PROBLEM TO WORK ON
Copy each line below in which the string "push" appears.

Saved data entries:
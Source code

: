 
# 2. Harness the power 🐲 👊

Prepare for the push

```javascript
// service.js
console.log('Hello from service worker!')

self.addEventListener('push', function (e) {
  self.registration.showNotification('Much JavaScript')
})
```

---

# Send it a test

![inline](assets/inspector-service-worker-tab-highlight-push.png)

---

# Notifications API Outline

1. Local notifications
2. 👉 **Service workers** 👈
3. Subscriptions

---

--

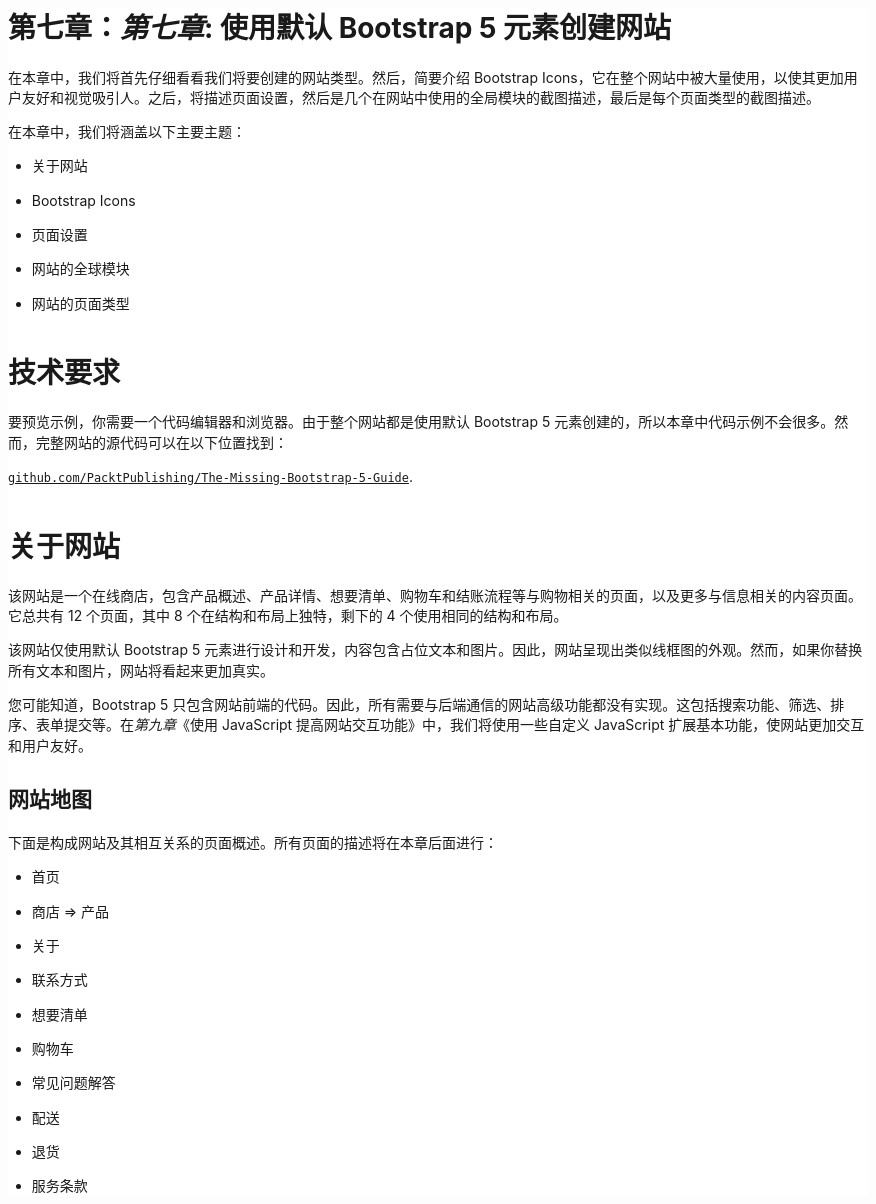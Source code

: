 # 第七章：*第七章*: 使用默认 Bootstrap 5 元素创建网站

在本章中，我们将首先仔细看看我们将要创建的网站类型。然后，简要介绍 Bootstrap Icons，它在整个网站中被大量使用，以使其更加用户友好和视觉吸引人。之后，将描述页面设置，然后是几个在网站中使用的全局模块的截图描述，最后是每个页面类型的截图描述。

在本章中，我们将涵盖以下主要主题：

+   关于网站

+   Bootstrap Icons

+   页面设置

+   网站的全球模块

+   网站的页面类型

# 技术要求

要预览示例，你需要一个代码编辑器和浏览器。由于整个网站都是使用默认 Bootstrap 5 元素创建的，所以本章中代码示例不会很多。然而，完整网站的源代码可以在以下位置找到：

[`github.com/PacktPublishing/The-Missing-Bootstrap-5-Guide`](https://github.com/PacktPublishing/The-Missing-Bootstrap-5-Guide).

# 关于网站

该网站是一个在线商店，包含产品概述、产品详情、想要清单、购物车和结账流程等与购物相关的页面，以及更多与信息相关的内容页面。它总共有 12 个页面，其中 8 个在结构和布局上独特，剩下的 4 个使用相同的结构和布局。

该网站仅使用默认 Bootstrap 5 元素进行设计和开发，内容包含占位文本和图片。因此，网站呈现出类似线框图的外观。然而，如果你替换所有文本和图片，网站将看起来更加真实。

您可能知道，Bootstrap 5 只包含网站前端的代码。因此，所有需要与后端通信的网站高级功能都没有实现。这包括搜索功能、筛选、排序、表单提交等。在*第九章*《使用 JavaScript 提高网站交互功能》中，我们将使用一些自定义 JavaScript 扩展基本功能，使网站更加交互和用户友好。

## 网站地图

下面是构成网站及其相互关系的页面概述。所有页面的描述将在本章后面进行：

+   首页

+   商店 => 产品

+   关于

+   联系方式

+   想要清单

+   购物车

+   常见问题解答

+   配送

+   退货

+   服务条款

REPLY TO THE EXERCISE
Prepare for the push
self.addEventListener('push', function (e) {
![inline](assets/inspector-service-worker-tab-highlight-push.png)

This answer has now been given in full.